On this day, 23rd August, way back in 1791, sugar plantation slaves on the Caribbean island of Hispaniola (today’s Haiti and the Dominican Republic) had risen up in rebellion against their cruel owners.

The revolt, led by the remarkable Tousaint Louverture, defeated French and Spanish armies and led to the establishment of the independent state of Haiti. It also inspired the world-wide struggle against slavery, and played a crucial role in the abolition of the transatlantic slave trade.

It is against this background that the International Day for the Remembrance of the Slave Trade and its Abolition is commemorated by UNESCO (United Nations Educational, Scientific and Cultural Organisation) on 23 August each year.

The CWU fully supports this annual commemoration and our union’s newly-elected NEC representative for BAME members Amarjite Singh makes his own contribution to this event here:

Abolition of Slavery Day

Slavery permeated British society from aristocrat and industrialist to middle-class lawyer and large shopkeeper. Profits from the backs of toiling slaves and the slave trade flowed into the pockets of the British wealthy and well to do.

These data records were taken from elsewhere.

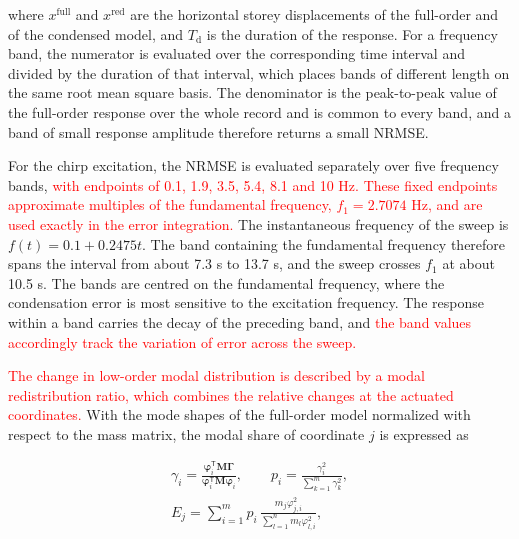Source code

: \documentclass[a4paper,fleqn,review,12pt]{cas-sc}
\numberwithin{equation}{section}
\newcommand{\rev}[1]{\textcolor{red}{#1}}
\begin{document}
\noindent where \(x^{\mathrm{full}}\) and \(x^{\mathrm{red}}\) are the horizontal storey displacements of the full-order and of the condensed model, and \(T_{\mathrm{d}}\) is the duration of the response. For a frequency band, the numerator is evaluated over the corresponding time interval and divided by the duration of that interval, which places bands of different length on the same root mean square basis. The denominator is the peak-to-peak value of the full-order response over the whole record and is common to every band, and a band of small response amplitude therefore returns a small NRMSE.

For the chirp excitation, the NRMSE is evaluated separately over five frequency bands, \rev{with endpoints of 0.1, 1.9, 3.5, 5.4, 8.1 and 10 Hz. These fixed endpoints approximate multiples of the fundamental frequency, \(f_1=2.7074\) Hz, and are used exactly in the error integration.} The instantaneous frequency of the sweep is \(f(t)=0.1+0.2475t\). The band containing the fundamental frequency therefore spans the interval from about 7.3 s to 13.7 s, and the sweep crosses \(f_{1}\) at about 10.5 s. The bands are centred on the fundamental frequency, where the condensation error is most sensitive to the excitation frequency. The response within a band carries the decay of the preceding band, and \rev{the band values accordingly track the variation of error across the sweep.}

\rev{The change in low-order modal distribution is described by a modal redistribution ratio, which combines the relative changes at the actuated coordinates.} With the mode shapes of the full-order model normalized with respect to the mass matrix, the modal share of coordinate \(j\) is expressed as

\vspace{-3.5em}
\begin{equation}
	\begin{gathered}
		\gamma_{i}=
		\frac{\bm{\varphi}_{i}^{\mathsf{T}}\mathbf{M}\bm{\Gamma}}
		{\bm{\varphi}_{i}^{\mathsf{T}}\mathbf{M}\bm{\varphi}_{i}},
		\qquad
		p_{i}=\frac{\gamma_{i}^{2}}{\displaystyle\sum_{k=1}^{m}\gamma_{k}^{2}},\\[2pt]
		E_{j}=\sum_{i=1}^{m}p_{i}\,
		\frac{m_{j}\varphi_{j,i}^{2}}{\displaystyle\sum_{l=1}^{n}m_{l}\varphi_{l,i}^{2}},
	\end{gathered}
	\label{eq:dof-energy}
\end{equation}
\vspace{-3.0em}
\end{document}
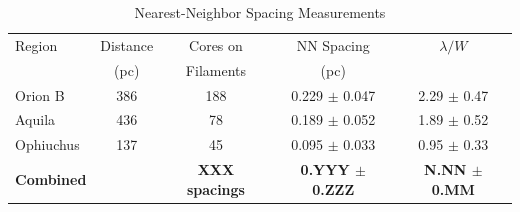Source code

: 
\begin{table}
\caption{Nearest-Neighbor Spacing Measurements}
\label{tab:nn_spacing}
\begin{tabular}{lcccc}
\toprule
Region & Distance & Cores on & NN Spacing & $\lambda/W$ \\
       & (pc)   & Filaments & (pc)      &  \\
\midrule

Orion B   & 386 & 188 & 0.229 $\pm$ 0.047 & 2.29 $\pm$ 0.47 \\
Aquila    & 436 & 78  & 0.189 $\pm$ 0.052 & 1.89 $\pm$ 0.52 \\
Ophiuchus & 137 & 45  & 0.095 $\pm$ 0.033 & 0.95 $\pm$ 0.33 \\
\midrule
\textbf{Combined} &  & \textbf{XXX spacings} & \textbf{0.YYY $\pm$ 0.ZZZ} & \textbf{N.NN $\pm$ 0.MM} \\
\bottomrule
\end{tabular}
\end{table}

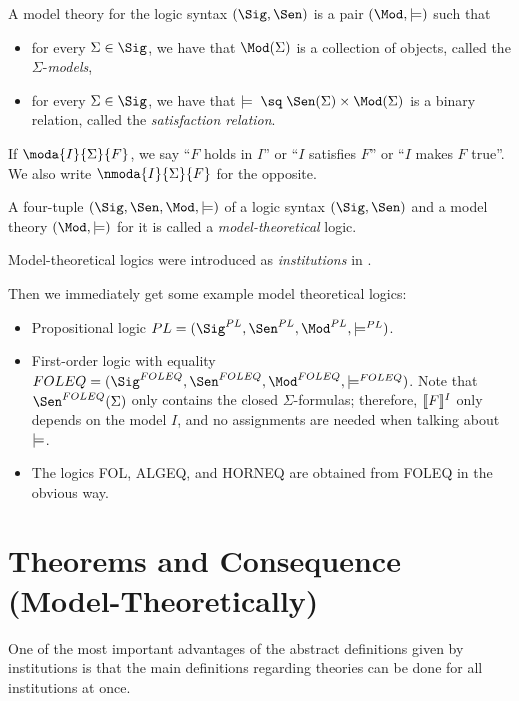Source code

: \begin{definition}\label{def:mt:abs}
A model theory for the logic syntax $(\Sig,\Sen)$ is a pair $(\Mod,\md)$ such that
\begin{itemize}
\item for every $\Sigma\in\Sig$, we have that $\Mod(\Sigma)$ is a collection of objects, called the $\Sigma$-\emph{models},
\item for every $\Sigma\in\Sig$, we have that $\md\;\sq\;\Sen(\Sigma)\times\Mod(\Sigma)$ is a binary relation, called the \emph{satisfaction relation}.
\end{itemize}
If $\moda{I}{\Sigma}{F}$, we say ``$F$ holds in $I$'' or ``$I$ satisfies $F$'' or ``$I$ makes $F$ true''. We also write $\nmoda{I}{\Sigma}{F}$ for the opposite.

A four-tuple $(\Sig,\Sen,\Mod,\md)$ of a logic syntax $(\Sig,\Sen)$ and a model theory $(\Mod,\md)$ for it is called a \emph{model-theoretical} logic.
\end{definition}

\begin{remark}
Model-theoretical logics were introduced as \emph{institutions} in \cite{institutions}.
\end{remark}

\begin{example}\label{ex:mt:abs}
Then we immediately get some example model theoretical logics:
\begin{itemize}
\item Propositional logic $PL=(\Sig^{PL},\Sen^{PL},\Mod^{PL},\md^{PL})$.
\item First-order logic with equality $FOLEQ=(\Sig^{FOLEQ},\Sen^{FOLEQ},\Mod^{FOLEQ},\md^{FOLEQ})$. Note that $\Sen^{FOLEQ}(\Sigma)$ only contains the closed $\Sigma$-formulas; therefore, $\llbracket F\rrbracket^{I}$ only depends on the model $I$, and no assignments are needed when talking about $\models$.
\item The logics FOL, ALGEQ, and HORNEQ are obtained from FOLEQ in the obvious way.
\end{itemize}
\end{example}


\section{Theorems and Consequence (Model-Theoretically)}\label{sec:fol:thymt}

One of the most important advantages of the abstract definitions given by institutions is that the main definitions regarding theories can be done for all institutions at once.

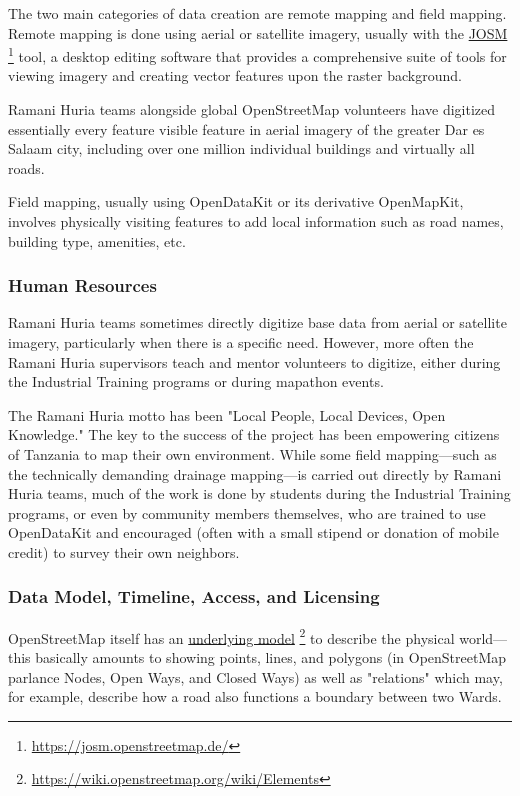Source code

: \documentclass[a4paper,12pt,twoside]{article}
\begin{document}
The two main categories of data creation are remote mapping and field mapping. Remote mapping is done using aerial or satellite imagery, usually with the \href{https://josm.openstreetmap.de/}{JOSM} \footnote{\url{https://josm.openstreetmap.de/}} tool, a desktop editing software that provides a comprehensive suite of tools for viewing imagery and creating vector features upon the raster background.

Ramani Huria teams alongside global OpenStreetMap volunteers have digitized essentially every feature visible feature in aerial imagery of the greater Dar es Salaam city, including over one million individual buildings and virtually all roads. 

Field mapping, usually using OpenDataKit or its derivative OpenMapKit, involves physically visiting features to add local information such as road names, building type, amenities, etc. 

\subsubsection{Human Resources}
Ramani Huria teams sometimes directly digitize base data from aerial or satellite imagery, particularly when there is a specific need. However, more often the Ramani Huria supervisors teach and mentor volunteers to digitize, either during the Industrial Training programs or during mapathon events. 

The Ramani Huria motto has been "Local People, Local Devices, Open Knowledge." The key to the success of the project has been empowering citizens of Tanzania to map their own environment. While some field mapping---such as the technically demanding drainage mapping---is carried out directly by Ramani Huria teams, much of the work is done by students during the Industrial Training programs, or even by community members themselves, who are trained to use OpenDataKit and encouraged (often with a small stipend or donation of mobile credit) to survey their own neighbors.

\subsubsection{Data Model, Timeline, Access, and Licensing}
OpenStreetMap itself has an \href{https://wiki.openstreetmap.org/wiki/Elements}{underlying model} \footnote{\url{https://wiki.openstreetmap.org/wiki/Elements}} to describe the physical world---this basically amounts to showing points, lines, and polygons (in OpenStreetMap parlance Nodes, Open Ways, and Closed Ways) as well as "relations" which may, for example, describe how a road also functions a boundary between two Wards.
\end{document}
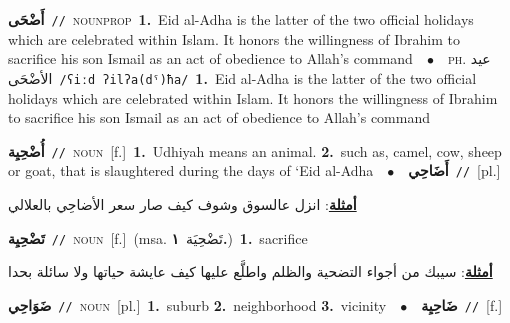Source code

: \documentclass[10pt,a4paper,twoside]{article} %
\begin{document}
\begin{multicols}{2}
{{{{{{{\setlength\topsep{0pt}\textbf{\foreignlanguage{arabic}{أَضْحَى}}\ {\color{gray}\texttt{//}\color{black}}\ \textsc{noun\textunderscore prop}\ \textbf{1.}~Eid al-Adha is the latter of the two official holidays which are celebrated within Islam. It honors the willingness of Ibrahim to sacrifice his son Ismail as an act of obedience to Allah's command\ \ $\bullet$\ \ \textsc{ph.} \color{gray} \foreignlanguage{arabic}{عيد الأضْحَى}\color{black}\ {\color{gray}\texttt{/{\sffamily ʕiːd ʔilʔa(dˤ)ħa}/}\color{black}}\ \textbf{1.}~Eid al-Adha is the latter of the two official holidays which are celebrated within Islam. It honors the willingness of Ibrahim to sacrifice his son Ismail as an act of obedience to Allah's command\ 

{\setlength\topsep{0pt}\textbf{\foreignlanguage{arabic}{أُضْحِيِة}}\ {\color{gray}\texttt{//}\color{black}}\ \textsc{noun}\ [f.]\ \textbf{1.}~Udhiyah means an animal.  \textbf{2.}~such as, camel, cow, sheep or goat, that is slaughtered during the days of ‘Eid al-Adha\ \ $\bullet$\ \ \setlength\topsep{0pt}\textbf{\foreignlanguage{arabic}{أَضَاحِي}}\ {\color{gray}\texttt{//}\color{black}}\ [pl.]\  \begin{flushright}\color{gray}\foreignlanguage{arabic}{\textbf{\underline{\foreignlanguage{arabic}{أمثلة}}}: انزل عالسوق وشوف كيف صار سعر الأضاحِي بالعلالي}\end{flushright}\color{black}} \vspace{2mm}

{\setlength\topsep{0pt}\textbf{\foreignlanguage{arabic}{تَضْحِيِة}}\ {\color{gray}\texttt{//}\color{black}}\ \textsc{noun}\ [f.]\ \color{gray}(msa. \foreignlanguage{arabic}{تَضْحِيَة}~\foreignlanguage{arabic}{\textbf{١.}})\color{black}\ \textbf{1.}~sacrifice\  \begin{flushright}\color{gray}\foreignlanguage{arabic}{\textbf{\underline{\foreignlanguage{arabic}{أمثلة}}}: سيبك من أجواء التضحية والظلم واطلَّع عليها كيف عايشة حياتها ولا سائلة بحدا}\end{flushright}\color{black}} \vspace{2mm}

{\setlength\topsep{0pt}\textbf{\foreignlanguage{arabic}{ضَوَاحِي}}\ {\color{gray}\texttt{//}\color{black}}\ \textsc{noun}\ [pl.]\ \textbf{1.}~suburb  \textbf{2.}~neighborhood  \textbf{3.}~vicinity\ \ $\bullet$\ \ \setlength\topsep{0pt}\textbf{\foreignlanguage{arabic}{ضَاحِيِة}}\ {\color{gray}\texttt{//}\color{black}}\ [f.]\ 

}}}}}}}}
\end{multicols}
\end{document}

Indeed, the billions of pounds made from it fueled the industrial revolution and launched the British Empire on the world. Its abolition led to the biggest pay-out ever by a British government. But the millions of pounds in compensation went to the slave owners and their investors, however small, – not to the abused, mistreated, ‘freed’ slave.

‘Compensation’ for living off the misery of the slave passage – where slaves were thrown overboard to save food supplies – and of the brutal existence on plantations, ill-fed and ill-clothed, under the whip of the overseer.

Slavery’s legacy is still with us poisoning our societies today. Its excusing justification  that blacks were inferior – that “science said so” – was the father of racism, the scourge of our modern world. The Windrush generation’s appalling treatment has its roots in slavery and its racism. The notion that Black people’s lives were disposable and that no qualm or second thought was necessary.

The ghosts of slavery inhabit our cities. Every town has its Colston, the local generous worthy, up to his neck in slavery with its death ships and its forced-labour plantations. Each town has its Black Boy Hill, named after local slave auctions. Such hidden echoes of slavery cannot be ignored.

Abolition of slavery was realised 150 years ago, after its profitability sank and slave rebellions shook its foundations. Its legacies remain to be confronted and neutralised.

Only then will we have truly settled accounts with ‘The Abolition of Slavery’.